The staggering story of how Universal Music Group tried to crush a startup company over just one 30-second U2 video – demanding 50% of their company or they’d revoke their licence

The major labels are run by a pack of bullies who aren’t terribly bright. And frankly, it’s a miracle they’re still in business at all. This has been my opinion of the majors for many years. From their earliest days, they’ve all been about control and the idea of working with others is generally anathema to them.

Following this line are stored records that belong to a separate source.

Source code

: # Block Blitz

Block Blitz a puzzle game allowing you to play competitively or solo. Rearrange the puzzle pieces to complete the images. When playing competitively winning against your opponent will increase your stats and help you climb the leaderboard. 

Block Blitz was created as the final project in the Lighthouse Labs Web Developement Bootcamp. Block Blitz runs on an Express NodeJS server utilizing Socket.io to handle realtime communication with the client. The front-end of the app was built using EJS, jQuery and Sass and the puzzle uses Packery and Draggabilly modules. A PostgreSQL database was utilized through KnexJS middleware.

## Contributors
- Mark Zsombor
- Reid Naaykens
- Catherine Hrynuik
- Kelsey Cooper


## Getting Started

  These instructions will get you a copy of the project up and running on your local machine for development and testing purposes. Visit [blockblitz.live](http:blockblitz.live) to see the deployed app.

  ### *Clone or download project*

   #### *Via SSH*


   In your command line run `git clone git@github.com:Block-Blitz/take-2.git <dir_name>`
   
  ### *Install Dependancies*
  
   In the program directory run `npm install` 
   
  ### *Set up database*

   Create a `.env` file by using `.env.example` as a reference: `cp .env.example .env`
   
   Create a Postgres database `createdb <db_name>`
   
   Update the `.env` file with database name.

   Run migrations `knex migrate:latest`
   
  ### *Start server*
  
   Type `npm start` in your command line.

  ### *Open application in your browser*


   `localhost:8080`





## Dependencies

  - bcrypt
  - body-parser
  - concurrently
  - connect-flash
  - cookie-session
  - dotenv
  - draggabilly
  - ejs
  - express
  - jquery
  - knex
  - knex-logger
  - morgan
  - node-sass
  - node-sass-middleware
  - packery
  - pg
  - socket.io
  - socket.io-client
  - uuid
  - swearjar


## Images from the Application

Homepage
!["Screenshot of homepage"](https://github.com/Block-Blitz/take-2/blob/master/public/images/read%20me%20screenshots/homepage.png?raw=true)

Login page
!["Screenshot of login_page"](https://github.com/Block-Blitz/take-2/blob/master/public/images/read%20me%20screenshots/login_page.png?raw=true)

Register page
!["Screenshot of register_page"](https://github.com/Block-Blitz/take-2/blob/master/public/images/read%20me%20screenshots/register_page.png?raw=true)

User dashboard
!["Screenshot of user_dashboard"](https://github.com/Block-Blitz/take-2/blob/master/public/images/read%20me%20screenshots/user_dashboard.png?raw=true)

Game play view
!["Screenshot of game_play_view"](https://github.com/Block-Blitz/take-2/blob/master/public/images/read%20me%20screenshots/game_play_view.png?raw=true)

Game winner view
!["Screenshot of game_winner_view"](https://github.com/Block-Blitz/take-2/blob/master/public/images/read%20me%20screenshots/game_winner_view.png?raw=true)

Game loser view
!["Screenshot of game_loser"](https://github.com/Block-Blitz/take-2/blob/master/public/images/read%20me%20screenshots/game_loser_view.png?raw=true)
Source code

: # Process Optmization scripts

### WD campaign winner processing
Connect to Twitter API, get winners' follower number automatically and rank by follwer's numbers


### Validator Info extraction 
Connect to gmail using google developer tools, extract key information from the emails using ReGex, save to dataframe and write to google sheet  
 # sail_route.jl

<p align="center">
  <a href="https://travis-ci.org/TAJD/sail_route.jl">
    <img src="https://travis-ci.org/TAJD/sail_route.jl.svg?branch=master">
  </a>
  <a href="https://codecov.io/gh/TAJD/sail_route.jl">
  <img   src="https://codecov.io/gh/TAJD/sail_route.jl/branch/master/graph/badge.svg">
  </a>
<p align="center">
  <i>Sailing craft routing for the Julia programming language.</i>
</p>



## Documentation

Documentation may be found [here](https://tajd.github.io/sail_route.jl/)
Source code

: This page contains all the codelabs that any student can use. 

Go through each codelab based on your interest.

But don’t take my word for it. Read the story of Ali Partovi, a businessman with a very long history within the technology world. In the year 2007, he saw an opportunity and created a website called iLike. It allowed music to be downloaded and shared. The music came from majors and independents – and unlike most things around at the time which allowed you to do this, it was legal and above board.

Partovi believed the potential of iLike was enormous – but it never did as well as expected. And no one ever quite knew why. Until now. The site was sold to MySpace for a very low price in 2009 and was closed altogether in 2012.

Things started to go wrong in 2007. Partovi was called into a meeting with Universal Music Group after posting a 30-second video of U2 singer Bono speaking – with one of their songs, which UMG owned, being played in the background. Partovi met Jimmy Iovine and a number of henchmen.

Do make a cup of coffee and read the entire 46 tweet thread. It’s long, but extremely illuminating…

At a time when the majors were in serious trouble due to illegal downloading and physical music sales taking a nosedive, this is how Universal Music Group responded to an innovator who offered help to save them. Instead of shaking the man’s hand, they decided to bite it.

It’s only the sheer size of these companies which keeps them afloat, certainly not the people steering the ship…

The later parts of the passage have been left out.